Filter the records below and copy every line containing the word "creating".

+ + + +

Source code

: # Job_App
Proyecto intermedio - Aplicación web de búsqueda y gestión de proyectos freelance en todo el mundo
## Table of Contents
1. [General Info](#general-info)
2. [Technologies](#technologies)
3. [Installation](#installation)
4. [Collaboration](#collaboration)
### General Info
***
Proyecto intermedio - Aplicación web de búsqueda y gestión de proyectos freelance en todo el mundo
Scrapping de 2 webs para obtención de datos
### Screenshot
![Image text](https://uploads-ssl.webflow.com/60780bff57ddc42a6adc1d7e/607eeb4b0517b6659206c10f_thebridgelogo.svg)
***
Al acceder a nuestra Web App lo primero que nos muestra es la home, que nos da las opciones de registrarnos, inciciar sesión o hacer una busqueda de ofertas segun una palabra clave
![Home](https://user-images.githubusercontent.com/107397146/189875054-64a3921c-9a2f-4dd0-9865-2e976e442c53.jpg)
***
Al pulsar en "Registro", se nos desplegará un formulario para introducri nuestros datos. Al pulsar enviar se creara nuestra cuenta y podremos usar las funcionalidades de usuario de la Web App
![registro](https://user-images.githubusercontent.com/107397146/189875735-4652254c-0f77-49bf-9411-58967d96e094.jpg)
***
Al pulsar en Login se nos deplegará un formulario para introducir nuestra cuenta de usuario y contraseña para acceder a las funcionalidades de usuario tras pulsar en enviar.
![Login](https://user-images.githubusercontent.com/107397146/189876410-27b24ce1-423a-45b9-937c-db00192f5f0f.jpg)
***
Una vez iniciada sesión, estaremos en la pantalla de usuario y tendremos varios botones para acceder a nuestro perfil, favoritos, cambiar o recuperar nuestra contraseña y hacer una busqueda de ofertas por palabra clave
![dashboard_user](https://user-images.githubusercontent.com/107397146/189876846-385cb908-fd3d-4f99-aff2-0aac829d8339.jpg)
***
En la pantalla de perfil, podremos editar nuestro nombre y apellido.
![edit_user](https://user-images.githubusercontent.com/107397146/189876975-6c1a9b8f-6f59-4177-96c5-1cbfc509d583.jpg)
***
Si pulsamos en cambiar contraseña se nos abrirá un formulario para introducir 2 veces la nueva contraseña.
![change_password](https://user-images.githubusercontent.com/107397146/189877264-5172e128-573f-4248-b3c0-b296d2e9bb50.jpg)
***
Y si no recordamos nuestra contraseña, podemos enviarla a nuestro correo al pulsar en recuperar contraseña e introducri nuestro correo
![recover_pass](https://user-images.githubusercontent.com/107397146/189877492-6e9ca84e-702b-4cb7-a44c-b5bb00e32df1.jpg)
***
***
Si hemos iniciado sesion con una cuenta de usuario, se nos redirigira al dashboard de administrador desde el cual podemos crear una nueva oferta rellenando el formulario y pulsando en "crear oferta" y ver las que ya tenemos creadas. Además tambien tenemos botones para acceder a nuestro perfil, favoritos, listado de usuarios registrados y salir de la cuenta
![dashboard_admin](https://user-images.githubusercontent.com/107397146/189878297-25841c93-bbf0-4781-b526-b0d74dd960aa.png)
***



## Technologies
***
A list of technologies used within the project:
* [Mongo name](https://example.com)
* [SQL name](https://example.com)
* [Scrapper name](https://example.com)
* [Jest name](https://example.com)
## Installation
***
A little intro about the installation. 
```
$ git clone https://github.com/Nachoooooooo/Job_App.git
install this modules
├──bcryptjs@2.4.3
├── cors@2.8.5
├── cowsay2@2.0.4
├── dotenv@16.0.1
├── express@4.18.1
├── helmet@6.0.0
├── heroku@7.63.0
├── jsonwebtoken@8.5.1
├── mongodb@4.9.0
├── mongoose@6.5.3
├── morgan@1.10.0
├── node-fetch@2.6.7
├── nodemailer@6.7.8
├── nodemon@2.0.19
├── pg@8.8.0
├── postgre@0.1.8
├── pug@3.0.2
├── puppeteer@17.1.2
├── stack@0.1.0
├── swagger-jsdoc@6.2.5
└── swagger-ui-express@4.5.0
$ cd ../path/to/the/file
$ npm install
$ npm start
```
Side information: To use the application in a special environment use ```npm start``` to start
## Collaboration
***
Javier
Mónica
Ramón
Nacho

+ + + +

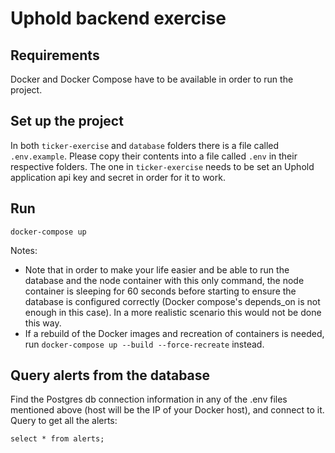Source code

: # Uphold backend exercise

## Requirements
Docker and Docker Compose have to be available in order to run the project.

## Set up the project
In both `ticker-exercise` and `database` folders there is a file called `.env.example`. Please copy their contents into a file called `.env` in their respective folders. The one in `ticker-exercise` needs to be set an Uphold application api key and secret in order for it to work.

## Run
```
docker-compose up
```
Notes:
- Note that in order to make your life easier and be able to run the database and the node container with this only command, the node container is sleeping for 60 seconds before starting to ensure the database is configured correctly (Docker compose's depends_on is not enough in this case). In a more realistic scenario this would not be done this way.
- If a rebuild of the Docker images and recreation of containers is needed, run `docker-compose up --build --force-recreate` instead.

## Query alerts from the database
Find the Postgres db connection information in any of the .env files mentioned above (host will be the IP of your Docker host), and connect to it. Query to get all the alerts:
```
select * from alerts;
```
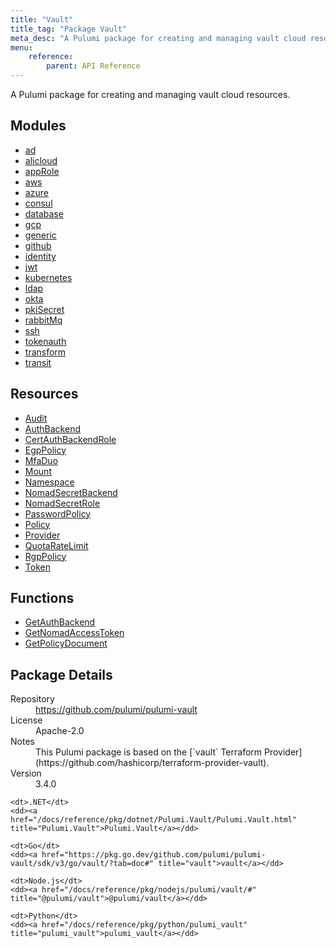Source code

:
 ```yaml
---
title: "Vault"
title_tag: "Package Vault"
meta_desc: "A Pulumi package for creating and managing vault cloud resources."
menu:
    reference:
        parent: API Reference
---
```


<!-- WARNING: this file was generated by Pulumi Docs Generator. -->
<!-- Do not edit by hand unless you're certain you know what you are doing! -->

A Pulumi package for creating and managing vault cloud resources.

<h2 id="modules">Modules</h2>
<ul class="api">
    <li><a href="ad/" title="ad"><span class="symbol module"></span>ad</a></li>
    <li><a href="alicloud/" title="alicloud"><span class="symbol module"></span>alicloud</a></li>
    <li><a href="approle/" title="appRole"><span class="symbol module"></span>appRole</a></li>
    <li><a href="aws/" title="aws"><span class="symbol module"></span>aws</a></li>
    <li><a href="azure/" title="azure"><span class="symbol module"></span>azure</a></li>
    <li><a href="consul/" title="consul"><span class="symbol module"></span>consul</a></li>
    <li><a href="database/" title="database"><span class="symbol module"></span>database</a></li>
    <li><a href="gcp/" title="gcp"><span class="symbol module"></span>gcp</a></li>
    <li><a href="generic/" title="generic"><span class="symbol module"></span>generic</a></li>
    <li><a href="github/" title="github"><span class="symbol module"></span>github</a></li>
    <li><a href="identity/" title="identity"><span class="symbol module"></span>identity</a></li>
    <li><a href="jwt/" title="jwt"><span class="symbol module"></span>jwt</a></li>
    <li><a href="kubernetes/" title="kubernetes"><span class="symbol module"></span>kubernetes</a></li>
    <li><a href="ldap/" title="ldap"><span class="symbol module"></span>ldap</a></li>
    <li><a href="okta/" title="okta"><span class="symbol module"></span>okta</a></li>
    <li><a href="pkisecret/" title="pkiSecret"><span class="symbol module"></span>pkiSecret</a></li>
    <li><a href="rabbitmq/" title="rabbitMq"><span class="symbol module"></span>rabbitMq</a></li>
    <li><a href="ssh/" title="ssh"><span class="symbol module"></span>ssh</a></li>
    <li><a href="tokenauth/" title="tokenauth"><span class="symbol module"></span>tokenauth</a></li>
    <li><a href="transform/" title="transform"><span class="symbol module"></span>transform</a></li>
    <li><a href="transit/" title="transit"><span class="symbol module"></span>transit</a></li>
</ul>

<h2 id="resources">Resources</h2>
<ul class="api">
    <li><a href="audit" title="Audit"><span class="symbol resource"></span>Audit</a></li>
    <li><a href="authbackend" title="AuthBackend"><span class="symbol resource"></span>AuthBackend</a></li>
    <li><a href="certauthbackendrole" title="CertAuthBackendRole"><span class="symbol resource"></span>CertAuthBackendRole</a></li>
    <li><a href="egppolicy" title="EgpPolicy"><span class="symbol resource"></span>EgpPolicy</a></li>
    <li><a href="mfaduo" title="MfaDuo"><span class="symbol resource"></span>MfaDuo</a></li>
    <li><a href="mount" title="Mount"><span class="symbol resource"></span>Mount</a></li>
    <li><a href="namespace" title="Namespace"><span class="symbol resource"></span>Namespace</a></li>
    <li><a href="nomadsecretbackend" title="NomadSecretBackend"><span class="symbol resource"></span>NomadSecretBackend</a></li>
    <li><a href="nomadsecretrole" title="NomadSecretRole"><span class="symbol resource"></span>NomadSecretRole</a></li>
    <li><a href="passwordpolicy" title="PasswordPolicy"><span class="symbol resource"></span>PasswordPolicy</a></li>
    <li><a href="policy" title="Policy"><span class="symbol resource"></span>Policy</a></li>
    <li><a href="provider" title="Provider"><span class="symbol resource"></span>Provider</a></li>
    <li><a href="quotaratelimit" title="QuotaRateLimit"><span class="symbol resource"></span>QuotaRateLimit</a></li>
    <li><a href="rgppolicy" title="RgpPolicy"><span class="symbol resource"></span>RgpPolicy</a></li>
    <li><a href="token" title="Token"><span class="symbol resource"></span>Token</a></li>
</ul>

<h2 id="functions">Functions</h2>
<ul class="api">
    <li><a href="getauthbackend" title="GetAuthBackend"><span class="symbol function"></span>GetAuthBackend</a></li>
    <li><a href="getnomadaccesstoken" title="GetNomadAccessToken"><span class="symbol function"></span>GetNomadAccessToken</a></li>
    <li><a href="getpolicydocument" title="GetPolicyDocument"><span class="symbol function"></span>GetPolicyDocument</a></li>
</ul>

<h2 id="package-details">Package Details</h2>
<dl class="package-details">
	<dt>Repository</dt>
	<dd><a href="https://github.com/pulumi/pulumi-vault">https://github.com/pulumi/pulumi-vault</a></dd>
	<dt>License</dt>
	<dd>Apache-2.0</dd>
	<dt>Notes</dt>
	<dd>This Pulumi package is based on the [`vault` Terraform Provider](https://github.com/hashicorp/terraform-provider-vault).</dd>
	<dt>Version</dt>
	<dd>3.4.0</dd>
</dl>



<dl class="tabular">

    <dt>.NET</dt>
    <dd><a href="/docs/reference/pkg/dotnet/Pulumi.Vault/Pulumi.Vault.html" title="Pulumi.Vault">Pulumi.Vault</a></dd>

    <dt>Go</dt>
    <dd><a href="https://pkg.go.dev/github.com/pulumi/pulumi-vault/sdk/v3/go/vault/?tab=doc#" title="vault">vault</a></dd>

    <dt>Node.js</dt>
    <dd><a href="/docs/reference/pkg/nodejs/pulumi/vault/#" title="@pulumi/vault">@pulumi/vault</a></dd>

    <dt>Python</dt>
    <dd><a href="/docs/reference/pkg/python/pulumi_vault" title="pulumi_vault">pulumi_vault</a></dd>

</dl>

+ + + +

**Output for this task:**
meta_desc: "A Pulumi package for creating and managing vault cloud resources."
A Pulumi package for creating and managing vault cloud resources.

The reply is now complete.